Without including any images, repeat the listing below exactly.

● **INPUT DATA**:
- - - -

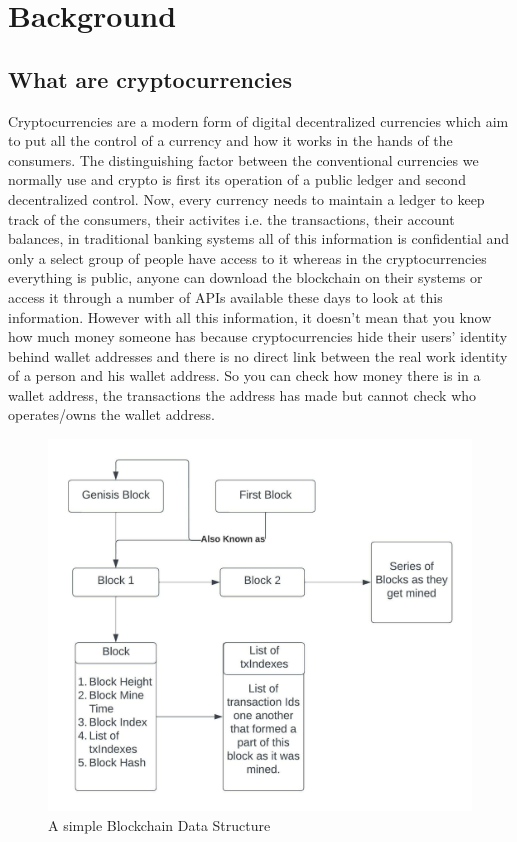 \documentclass{article}
\begin{document}
\pagebreak

\section{Background}
    
    \subsection{What are cryptocurrencies}

        Cryptocurrencies are a modern form of digital decentralized currencies which aim to put all the control of a currency and how it works in the hands of the consumers. The distinguishing factor between the conventional currencies we normally use and crypto is first its operation of a public ledger and second decentralized control. Now, every currency needs to maintain a ledger to keep track of the consumers, their activites i.e. the transactions, their account balances, in traditional banking systems all of this information is confidential and only a select group of people have access to it whereas in the cryptocurrencies everything is public, anyone can download the blockchain on their systems or access it through a number of APIs available these days to look at this information. However with all this information, it doesn't mean that you know how much money someone has because cryptocurrencies hide their users' identity behind wallet addresses and there is no direct link between the real work identity of a person and his wallet address. So you can check how money there is in a wallet address, the transactions the address has made but cannot check who operates/owns the wallet address.


    \begin{figure}
            \centering
            \includegraphics[width=150mm,scale=0.7]{Simple Blockchain.jpeg}
            \caption{A simple Blockchain Data Structure}
            \label{Figure 3}
        \end{figure}
        
\end{document}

- - - -

● **SOLVED PROBLEM**:
 \documentclass{article}
\begin{document}
\pagebreak

\section{Background}
    
    \subsection{What are cryptocurrencies}

        Cryptocurrencies are a modern form of digital decentralized currencies which aim to put all the control of a currency and how it works in the hands of the consumers. The distinguishing factor between the conventional currencies we normally use and crypto is first its operation of a public ledger and second decentralized control. Now, every currency needs to maintain a ledger to keep track of the consumers, their activites i.e. the transactions, their account balances, in traditional banking systems all of this information is confidential and only a select group of people have access to it whereas in the cryptocurrencies everything is public, anyone can download the blockchain on their systems or access it through a number of APIs available these days to look at this information. However with all this information, it doesn't mean that you know how much money someone has because cryptocurrencies hide their users' identity behind wallet addresses and there is no direct link between the real work identity of a person and his wallet address. So you can check how money there is in a wallet address, the transactions the address has made but cannot check who operates/owns the wallet address.


    \begin{figure}
            \centering
            \includegraphics[width=150mm,scale=0.7]{Simple Blockchain.jpeg}
            \caption{A simple Blockchain Data Structure}
            \label{Figure 3}
        \end{figure}
        
\end{document}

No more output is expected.